Defendants argue that they cannot be held liable to plaintiff for breach of contract because there was no privity of contract between them with respect to the contracts sued upon. However, the fact that the signature block for Access on the October 2010 "Finance Facility Contract" reflects that Access only "[a]cknowledged and confirmed" the contract does not compel a conclusion as a matter of law but raises an issue of fact as to Access's obligations and whether it was bound as a party. The Finance Facility Contract refers to Access throughout, and, while Access does not make any express warranties to plaintiff in it, the contractual terms reflect that [*2]Access was responsible for procuring insurance and for ensuring compliance with the policy terms.
With respect to the June 2010 administration agreement, to which Access and Novel were signatories, defendants acknowledge that privity of contract with plaintiff is not necessary to establish a breach of contract claim because plaintiff seeks recovery as a third-party beneficiary (see Aetna Health Plans v Hanover Ins. Co., 116 AD3d 538, 539 [1st Dept 2014], affd 27 NY3d 577 [2016]). Contrary to defendants' contention, plaintiff alleges that, like the Finance Facility Contract, the administration agreement required Access to strictly comply with the terms of the insurance policy and that the policy was procured specifically on plaintiff's behalf. This allegation is supported by the record; the policy names plaintiff as an additional insured.
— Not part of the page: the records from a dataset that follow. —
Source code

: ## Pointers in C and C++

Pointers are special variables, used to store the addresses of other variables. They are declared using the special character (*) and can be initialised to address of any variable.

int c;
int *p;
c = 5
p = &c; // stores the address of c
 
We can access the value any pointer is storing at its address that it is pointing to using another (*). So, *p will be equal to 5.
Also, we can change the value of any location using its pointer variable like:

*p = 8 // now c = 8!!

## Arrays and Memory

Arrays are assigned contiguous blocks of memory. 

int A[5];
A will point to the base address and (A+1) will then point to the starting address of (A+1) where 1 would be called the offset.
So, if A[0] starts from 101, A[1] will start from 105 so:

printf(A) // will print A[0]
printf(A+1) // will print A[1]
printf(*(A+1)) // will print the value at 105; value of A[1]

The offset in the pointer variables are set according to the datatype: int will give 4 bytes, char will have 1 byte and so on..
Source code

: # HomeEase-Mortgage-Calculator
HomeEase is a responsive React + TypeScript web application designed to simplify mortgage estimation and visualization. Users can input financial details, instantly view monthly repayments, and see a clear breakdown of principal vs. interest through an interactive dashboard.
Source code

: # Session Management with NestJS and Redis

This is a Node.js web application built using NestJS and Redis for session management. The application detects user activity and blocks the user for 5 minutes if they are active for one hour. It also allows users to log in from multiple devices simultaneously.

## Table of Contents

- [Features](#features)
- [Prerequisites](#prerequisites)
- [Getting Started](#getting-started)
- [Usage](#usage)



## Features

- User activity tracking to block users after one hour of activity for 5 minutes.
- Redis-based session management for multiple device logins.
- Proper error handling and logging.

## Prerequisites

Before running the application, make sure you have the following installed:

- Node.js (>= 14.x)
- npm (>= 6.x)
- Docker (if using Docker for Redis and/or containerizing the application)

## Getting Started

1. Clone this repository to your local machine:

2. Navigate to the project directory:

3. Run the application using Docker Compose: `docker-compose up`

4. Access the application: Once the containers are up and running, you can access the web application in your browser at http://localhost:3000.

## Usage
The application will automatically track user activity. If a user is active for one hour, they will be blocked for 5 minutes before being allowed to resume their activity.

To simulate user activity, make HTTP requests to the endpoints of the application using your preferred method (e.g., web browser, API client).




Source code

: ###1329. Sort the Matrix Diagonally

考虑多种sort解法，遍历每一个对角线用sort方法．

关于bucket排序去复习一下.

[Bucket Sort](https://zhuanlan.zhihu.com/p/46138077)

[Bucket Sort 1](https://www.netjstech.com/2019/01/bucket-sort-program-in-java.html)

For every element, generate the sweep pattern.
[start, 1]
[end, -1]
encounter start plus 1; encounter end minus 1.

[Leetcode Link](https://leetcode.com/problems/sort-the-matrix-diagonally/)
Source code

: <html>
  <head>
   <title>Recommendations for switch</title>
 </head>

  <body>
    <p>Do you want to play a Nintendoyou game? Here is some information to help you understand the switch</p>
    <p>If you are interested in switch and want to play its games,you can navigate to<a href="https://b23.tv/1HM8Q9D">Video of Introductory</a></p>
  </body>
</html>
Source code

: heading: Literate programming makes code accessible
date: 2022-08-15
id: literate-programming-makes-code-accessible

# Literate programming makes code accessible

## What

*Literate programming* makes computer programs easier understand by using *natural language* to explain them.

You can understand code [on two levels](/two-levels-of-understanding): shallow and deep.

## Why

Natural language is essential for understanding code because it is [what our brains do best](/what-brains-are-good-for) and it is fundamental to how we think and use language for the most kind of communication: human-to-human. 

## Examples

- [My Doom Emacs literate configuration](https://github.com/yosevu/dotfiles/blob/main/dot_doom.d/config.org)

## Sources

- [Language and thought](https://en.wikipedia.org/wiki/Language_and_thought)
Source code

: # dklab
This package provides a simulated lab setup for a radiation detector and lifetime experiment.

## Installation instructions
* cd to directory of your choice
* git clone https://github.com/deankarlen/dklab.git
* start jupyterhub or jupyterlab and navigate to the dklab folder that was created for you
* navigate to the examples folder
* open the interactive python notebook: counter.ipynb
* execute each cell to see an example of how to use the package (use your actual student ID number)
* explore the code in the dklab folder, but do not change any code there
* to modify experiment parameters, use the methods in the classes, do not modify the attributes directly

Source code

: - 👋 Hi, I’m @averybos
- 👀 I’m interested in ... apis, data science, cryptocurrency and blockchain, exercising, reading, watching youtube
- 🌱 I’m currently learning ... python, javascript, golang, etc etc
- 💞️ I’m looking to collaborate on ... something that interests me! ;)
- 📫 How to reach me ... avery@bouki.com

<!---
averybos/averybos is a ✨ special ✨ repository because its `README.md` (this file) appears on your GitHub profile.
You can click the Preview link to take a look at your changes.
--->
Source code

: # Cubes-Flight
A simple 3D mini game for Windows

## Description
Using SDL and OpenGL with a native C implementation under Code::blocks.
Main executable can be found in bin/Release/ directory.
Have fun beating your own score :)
Defendants argue that the complaint fails to state a cause of action for tortious interference with contract against Global. They argue primarily that Global cannot be held liable for tortious interference if it was acting on behalf of its principal, Novel, within the scope of its authority. However, the complaint alleges that Global was not acting in the best interest of its principal and received a pecuniary benefit for interfering with the principal's contract (see e.g. Buckley v 112 Cent. Park S., Inc., 285 App Div 331, 334 [1st Dept 1954]). The record supports plaintiff's contention that Global was not acting in Novel's best interest when it inserted itself into the three-legged sale transaction and that it realized that doing so could invalidate the insurance policy.
We have considered defendants' remaining contentions and find them unavailing.
THIS CONSTITUTES THE DECISION AND ORDER
OF THE SUPREME COURT, APPELLATE DIVISION, FIRST DEPARTMENT.